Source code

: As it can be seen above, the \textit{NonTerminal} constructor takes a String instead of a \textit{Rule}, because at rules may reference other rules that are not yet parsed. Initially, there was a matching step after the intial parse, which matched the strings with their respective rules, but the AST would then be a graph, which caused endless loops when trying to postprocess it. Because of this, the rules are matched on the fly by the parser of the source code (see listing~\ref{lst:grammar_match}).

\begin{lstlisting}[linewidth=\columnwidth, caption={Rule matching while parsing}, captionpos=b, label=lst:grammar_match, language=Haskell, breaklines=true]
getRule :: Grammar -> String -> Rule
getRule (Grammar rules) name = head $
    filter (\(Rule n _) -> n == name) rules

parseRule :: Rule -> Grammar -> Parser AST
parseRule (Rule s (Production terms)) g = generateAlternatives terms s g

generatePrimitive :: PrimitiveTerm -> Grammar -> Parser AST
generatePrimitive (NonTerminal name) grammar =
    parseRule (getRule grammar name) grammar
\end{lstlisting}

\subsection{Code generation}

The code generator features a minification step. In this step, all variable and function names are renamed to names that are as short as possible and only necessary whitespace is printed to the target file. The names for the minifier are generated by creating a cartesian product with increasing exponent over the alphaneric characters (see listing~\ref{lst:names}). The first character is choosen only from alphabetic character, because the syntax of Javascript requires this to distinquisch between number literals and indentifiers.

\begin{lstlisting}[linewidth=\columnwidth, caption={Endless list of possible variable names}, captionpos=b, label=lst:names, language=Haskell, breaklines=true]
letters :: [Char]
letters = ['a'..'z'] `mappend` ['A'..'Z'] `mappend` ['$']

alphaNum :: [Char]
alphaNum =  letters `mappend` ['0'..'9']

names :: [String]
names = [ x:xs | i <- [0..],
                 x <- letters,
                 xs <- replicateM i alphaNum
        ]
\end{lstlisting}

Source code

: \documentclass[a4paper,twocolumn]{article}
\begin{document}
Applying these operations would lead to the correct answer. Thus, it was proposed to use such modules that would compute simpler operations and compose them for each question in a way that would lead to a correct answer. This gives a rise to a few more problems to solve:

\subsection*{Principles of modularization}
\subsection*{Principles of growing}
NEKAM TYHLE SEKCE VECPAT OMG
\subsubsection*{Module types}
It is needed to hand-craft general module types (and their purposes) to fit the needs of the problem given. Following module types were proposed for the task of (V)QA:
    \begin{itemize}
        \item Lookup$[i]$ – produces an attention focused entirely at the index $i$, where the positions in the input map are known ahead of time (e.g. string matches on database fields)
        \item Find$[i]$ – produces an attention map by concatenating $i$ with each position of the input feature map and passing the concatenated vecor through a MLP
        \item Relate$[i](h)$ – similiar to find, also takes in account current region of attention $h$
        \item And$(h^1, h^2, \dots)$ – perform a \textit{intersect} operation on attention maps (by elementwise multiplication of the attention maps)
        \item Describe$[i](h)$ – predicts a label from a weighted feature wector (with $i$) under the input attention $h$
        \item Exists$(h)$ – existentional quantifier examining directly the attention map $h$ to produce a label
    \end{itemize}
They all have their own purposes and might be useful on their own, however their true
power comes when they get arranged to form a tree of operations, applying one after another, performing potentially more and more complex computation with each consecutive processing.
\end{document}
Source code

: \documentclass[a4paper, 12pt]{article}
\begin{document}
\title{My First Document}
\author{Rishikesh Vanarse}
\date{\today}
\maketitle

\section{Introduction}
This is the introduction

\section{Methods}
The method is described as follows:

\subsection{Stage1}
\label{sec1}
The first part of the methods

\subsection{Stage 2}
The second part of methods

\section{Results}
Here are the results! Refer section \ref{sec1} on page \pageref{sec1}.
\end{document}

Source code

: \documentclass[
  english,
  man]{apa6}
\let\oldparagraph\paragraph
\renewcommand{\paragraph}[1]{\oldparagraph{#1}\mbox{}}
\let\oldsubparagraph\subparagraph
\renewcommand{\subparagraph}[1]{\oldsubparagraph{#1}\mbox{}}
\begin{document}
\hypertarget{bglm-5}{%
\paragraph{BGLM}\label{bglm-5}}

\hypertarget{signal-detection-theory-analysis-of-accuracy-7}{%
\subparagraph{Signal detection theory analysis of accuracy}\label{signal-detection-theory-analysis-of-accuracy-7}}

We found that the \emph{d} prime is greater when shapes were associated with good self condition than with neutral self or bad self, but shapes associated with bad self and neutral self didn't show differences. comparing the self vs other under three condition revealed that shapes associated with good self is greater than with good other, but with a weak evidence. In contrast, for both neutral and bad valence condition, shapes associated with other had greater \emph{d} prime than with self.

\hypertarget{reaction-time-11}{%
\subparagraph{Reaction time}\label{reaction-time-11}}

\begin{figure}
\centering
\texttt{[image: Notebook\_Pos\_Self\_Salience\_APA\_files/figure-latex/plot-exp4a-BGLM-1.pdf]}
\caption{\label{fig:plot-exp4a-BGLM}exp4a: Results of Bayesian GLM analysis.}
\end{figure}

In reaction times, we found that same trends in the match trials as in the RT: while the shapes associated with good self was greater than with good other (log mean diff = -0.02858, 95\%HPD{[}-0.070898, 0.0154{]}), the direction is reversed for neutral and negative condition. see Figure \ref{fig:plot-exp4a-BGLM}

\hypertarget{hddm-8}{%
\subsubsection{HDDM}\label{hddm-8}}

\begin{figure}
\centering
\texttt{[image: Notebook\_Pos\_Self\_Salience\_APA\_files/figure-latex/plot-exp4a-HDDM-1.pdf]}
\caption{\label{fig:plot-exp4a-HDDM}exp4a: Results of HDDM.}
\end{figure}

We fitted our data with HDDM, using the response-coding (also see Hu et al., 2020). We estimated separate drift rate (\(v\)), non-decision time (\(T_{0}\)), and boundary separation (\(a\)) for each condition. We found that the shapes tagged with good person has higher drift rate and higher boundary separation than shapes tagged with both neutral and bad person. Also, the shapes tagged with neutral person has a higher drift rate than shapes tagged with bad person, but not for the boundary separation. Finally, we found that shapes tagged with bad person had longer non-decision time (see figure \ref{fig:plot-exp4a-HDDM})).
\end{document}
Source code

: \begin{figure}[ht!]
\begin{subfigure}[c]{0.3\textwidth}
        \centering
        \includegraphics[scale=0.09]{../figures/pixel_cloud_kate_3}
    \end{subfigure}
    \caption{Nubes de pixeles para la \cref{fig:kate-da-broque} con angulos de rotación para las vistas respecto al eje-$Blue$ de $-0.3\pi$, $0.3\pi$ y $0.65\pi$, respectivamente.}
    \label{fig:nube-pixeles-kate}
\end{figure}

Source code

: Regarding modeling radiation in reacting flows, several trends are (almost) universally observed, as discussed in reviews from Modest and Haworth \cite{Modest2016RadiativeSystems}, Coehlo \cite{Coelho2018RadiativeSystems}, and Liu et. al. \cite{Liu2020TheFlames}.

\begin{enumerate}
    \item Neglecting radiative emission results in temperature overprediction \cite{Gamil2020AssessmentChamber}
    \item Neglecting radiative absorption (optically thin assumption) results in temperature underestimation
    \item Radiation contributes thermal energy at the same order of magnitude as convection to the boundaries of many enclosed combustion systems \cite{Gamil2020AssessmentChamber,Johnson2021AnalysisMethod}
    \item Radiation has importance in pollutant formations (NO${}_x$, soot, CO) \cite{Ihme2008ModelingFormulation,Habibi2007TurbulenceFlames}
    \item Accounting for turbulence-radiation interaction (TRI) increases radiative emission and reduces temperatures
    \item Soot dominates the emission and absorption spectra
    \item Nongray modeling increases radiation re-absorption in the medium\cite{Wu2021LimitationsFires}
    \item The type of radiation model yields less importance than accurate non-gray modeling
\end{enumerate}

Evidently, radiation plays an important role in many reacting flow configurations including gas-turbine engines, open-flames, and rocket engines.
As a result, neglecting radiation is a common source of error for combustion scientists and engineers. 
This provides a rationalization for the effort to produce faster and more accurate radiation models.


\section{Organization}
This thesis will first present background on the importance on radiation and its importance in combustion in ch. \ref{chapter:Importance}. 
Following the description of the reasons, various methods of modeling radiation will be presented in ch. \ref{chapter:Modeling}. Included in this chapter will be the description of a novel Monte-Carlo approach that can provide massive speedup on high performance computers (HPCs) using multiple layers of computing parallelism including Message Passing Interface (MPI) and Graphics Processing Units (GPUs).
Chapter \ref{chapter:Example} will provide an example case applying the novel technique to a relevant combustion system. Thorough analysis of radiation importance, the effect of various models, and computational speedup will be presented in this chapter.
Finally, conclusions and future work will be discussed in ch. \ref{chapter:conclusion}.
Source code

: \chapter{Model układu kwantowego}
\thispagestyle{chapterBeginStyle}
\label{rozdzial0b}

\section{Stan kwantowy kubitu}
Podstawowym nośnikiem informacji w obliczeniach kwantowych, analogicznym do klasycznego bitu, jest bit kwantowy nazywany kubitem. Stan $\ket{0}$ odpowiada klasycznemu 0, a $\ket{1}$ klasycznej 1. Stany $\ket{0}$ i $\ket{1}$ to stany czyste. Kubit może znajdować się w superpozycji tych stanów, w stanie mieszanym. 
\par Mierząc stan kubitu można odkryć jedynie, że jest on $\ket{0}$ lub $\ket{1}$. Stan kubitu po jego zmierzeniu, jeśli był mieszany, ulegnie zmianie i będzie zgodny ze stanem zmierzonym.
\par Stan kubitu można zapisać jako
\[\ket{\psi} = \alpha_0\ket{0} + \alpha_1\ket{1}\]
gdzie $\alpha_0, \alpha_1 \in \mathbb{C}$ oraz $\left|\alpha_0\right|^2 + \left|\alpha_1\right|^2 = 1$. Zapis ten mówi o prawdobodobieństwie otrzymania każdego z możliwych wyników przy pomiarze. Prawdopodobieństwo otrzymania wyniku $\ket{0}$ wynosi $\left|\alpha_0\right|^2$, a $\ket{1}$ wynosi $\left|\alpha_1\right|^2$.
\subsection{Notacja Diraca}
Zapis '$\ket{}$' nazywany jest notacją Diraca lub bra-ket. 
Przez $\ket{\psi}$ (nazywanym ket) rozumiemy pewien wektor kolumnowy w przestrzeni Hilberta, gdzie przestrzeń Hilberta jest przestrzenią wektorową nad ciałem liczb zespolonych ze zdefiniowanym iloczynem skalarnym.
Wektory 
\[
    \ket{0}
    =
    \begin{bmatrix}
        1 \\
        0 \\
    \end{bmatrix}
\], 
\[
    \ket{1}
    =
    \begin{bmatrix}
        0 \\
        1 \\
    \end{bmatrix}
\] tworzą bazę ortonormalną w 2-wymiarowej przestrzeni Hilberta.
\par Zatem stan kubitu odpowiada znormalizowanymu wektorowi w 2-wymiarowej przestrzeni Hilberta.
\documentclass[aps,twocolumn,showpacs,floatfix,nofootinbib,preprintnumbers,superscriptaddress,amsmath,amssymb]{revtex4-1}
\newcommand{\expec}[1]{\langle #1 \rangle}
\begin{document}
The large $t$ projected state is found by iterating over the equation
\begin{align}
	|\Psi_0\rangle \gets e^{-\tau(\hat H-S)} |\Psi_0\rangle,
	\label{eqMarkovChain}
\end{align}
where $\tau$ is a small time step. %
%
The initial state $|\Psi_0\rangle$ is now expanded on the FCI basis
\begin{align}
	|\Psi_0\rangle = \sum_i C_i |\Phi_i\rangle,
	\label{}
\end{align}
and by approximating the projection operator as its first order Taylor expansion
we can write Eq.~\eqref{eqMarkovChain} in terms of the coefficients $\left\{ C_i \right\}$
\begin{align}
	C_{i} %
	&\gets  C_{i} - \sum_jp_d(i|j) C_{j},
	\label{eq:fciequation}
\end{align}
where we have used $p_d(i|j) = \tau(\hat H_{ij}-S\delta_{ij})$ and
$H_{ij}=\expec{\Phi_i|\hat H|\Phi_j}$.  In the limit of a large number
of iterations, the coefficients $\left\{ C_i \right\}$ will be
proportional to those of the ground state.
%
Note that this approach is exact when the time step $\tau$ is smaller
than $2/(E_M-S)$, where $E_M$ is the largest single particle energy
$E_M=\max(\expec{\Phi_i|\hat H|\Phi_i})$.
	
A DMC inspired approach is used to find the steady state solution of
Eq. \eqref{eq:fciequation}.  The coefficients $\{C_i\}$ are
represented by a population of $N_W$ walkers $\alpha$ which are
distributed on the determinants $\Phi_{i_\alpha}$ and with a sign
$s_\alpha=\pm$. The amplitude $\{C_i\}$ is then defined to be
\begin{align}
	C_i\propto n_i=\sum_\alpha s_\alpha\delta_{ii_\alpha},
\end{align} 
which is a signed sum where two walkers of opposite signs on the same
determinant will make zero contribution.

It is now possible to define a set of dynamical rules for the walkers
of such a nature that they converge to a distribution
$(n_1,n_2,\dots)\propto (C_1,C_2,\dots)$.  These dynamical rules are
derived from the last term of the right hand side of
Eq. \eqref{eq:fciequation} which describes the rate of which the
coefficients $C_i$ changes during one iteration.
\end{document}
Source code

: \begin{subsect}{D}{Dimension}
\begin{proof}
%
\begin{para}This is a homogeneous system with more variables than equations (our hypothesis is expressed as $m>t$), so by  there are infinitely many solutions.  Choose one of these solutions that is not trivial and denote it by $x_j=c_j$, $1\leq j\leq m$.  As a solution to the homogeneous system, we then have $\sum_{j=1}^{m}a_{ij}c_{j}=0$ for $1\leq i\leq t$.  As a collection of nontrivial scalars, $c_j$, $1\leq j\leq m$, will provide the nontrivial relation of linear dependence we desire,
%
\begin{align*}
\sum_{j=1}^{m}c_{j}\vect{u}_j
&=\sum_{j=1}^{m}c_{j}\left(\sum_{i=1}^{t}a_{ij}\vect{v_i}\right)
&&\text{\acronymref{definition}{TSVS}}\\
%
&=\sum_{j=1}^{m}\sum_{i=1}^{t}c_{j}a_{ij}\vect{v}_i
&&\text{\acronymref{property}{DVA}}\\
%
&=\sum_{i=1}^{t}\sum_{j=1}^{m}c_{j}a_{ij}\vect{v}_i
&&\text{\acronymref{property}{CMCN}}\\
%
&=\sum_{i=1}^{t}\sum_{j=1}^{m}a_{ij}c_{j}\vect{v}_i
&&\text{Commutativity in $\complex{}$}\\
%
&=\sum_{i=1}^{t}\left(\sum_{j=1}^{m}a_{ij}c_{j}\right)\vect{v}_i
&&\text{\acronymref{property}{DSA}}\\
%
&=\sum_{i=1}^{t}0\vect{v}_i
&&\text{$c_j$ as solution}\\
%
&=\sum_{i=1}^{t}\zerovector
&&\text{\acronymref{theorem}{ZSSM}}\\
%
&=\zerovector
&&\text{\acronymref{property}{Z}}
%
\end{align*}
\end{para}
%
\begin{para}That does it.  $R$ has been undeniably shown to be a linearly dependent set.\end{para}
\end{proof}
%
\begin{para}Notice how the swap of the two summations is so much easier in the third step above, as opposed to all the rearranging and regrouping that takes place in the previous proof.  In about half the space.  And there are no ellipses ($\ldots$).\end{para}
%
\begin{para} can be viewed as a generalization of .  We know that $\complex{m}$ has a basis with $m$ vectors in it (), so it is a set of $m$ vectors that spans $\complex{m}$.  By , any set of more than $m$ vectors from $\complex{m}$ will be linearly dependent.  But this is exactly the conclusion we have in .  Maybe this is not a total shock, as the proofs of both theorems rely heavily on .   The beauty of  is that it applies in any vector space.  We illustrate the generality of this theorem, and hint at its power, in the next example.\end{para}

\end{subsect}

Your instructions: Check the listing above for "acronymref". Show every line where it turns up.

Exercise answer:
&&\text{\acronymref{definition}{TSVS}}\\
&&\text{\acronymref{property}{DVA}}\\
&&\text{\acronymref{property}{CMCN}}\\
&&\text{\acronymref{property}{DSA}}\\
&&\text{\acronymref{theorem}{ZSSM}}\\
&&\text{\acronymref{property}{Z}}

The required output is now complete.